The thinking behind what we call Aboriginal and Torres Strait Islander peoples has been heavily influenced by colonisation without us even noticing. Aboriginal is an English word which has come to mean the diverse group of peoples who are the original inhabitants of the land masses we now call mainland Australia and Tasmania. Torres Strait Islanders are the group of people who originally inhabited the islands between the northcoast of Queensland and Papua New Guinea. It’s intriguing that the name we’ve given references a Spanish explorer. I’ll try to write Aboriginal and Torres Strait Islander people when that’s what I mean. Much of the time I’ll write Aboriginal and I’ll mean to include Torres Strait Islanders too, really just for clear English purposes – which I am a bit sorry about, as should English trump the needs of Aboriginal and Torres Strait Islanders once again? I won’t be using the term Aborigine, as I find that dehumanising – it’s all too easy to forget we’re talking about people. And I won’t be using ATSI either, as abbreviations are usually a way of using jargon that allows us to forget the concepts behind the words.
I’ll use indigenous in the context of non-indigenous, meaning people who are not Aboriginal or Torres Strait Islander. I’ll also use indigenous when I want to talk about the indigenous people of other countries, as, for example, in the UN Declaration onthe Rights of Indigenous Peoples.
Other phrases it’s worth being clear on are AMS or Aboriginal Medical Service, which is a primary care service servicing predominantly Aboriginal and Torres Strait Islander people. An Aboriginal Community Controlled Heath Organisation (ACCHO), are essentially owned and run by their local communities. Not all AMSs are ACCHOs – Inala in Queensland is an example – and there are some ACCHOs which are not AMSs, providing social rather than health care. Often, the term Medical Service doesn’t do these organisations justice, as that is only a part of what they do, and they are much more than a doctor’s surgery that happens to see Aboriginal patients.
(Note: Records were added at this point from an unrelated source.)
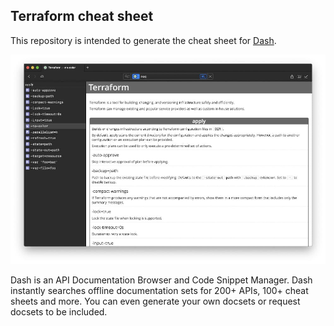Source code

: Terraform cheat sheet
-----

This repository is intended to generate the cheat sheet for [Dash](https://kapeli.com/dash).

![Terraform on Dash](doc/screenshot.jpg)

Dash is an API Documentation Browser and Code Snippet Manager. Dash instantly searches offline documentation sets for 200+ APIs, 100+ cheat sheets and more. You can even generate your own docsets or request docsets to be included.

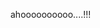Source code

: ahoooooooooo....!!!
<!---
Dehira/Dehira is a ✨ special ✨ repository because its `README.md` (this file) appears on your GitHub profile.
You can click the Preview link to take a look at your changes.
--->
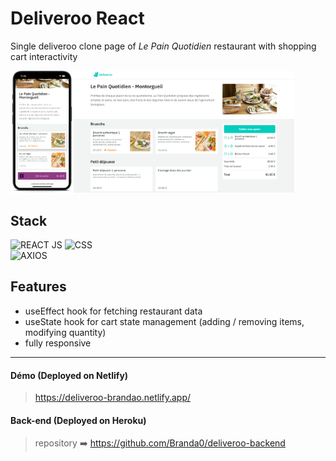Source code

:# Deliveroo React

Single deliveroo clone page of _Le Pain Quotidien_ restaurant with shopping cart interactivity

<img align="left" src="src/assets/readme/mobile.png" alt="mobile-screenshot" width="20%" />
<img  src="src/assets/readme/laptop.png" alt="laptop-screenshot-1"  width="70%" />

## Stack

![REACT JS](https://img.shields.io/badge/React.JS-20232A?style=for-the-badge&logo=react&logoColor=61DAFB)
![CSS](https://img.shields.io/badge/CSS-1572B6?style=for-the-badge&logo=css3&logoColor=white)  
![AXIOS](https://img.shields.io/badge/AXIOS-671CDE?style=flat)

## Features

- useEffect hook for fetching restaurant data
- useState hook for cart state management (adding / removing items, modifying quantity)
- fully responsive

---

#### Démo (Deployed on Netlify)

> https://deliveroo-brandao.netlify.app/

#### Back-end (Deployed on Heroku)

> repository ➡️ https://github.com/Branda0/deliveroo-backend
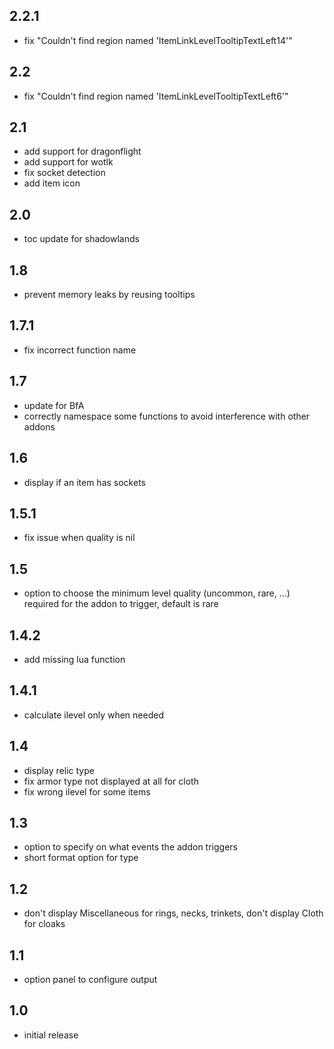 ## 2.2.1

- fix "Couldn't find region named 'ItemLinkLevelTooltipTextLeft14'"

## 2.2

- fix "Couldn't find region named 'ItemLinkLevelTooltipTextLeft6'"

## 2.1

- add support for dragonflight
- add support for wotlk
- fix socket detection
- add item icon

## 2.0

- toc update for shadowlands

## 1.8

- prevent memory leaks by reusing tooltips

## 1.7.1

- fix incorrect function name

## 1.7

- update for BfA
- correctly namespace some functions to avoid interference with other addons

## 1.6

- display if an item has sockets

## 1.5.1

- fix issue when quality is nil

## 1.5

- option to choose the minimum level quality (uncommon, rare, ...) required for the addon to trigger, default is rare

## 1.4.2

- add missing lua function

## 1.4.1

- calculate ilevel only when needed

## 1.4

- display relic type
- fix armor type not displayed at all for cloth
- fix wrong ilevel for some items

## 1.3

- option to specify on what events the addon triggers
- short format option for type

## 1.2

- don't display Miscellaneous for rings, necks, trinkets, don't display Cloth for cloaks

## 1.1

- option panel to configure output

## 1.0

- initial release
And, just to put a nice cap on all the confusion, there’s Close the Gap and Closing the Gap. Surely they must be the same thing? I’m afraid not. Closethe Gap is the campaign that you’ve heard of, kick-started by the then Social Justice Commissioner, Tom Calma, and supported by Oxfam and led by a range of Aboriginal organisations supported by a large number of non-indigenous health and reconciliation organisations. If you’re reading this, take a moment to sign the pledge, and think about joining or organising a morning tea for National Close the Gap day on March 22nd.
Closing the Gap on the other hand, is the government program with 6 targets across a range of health, education, and social measures to, er, close the gap. Oh, it does get confusing.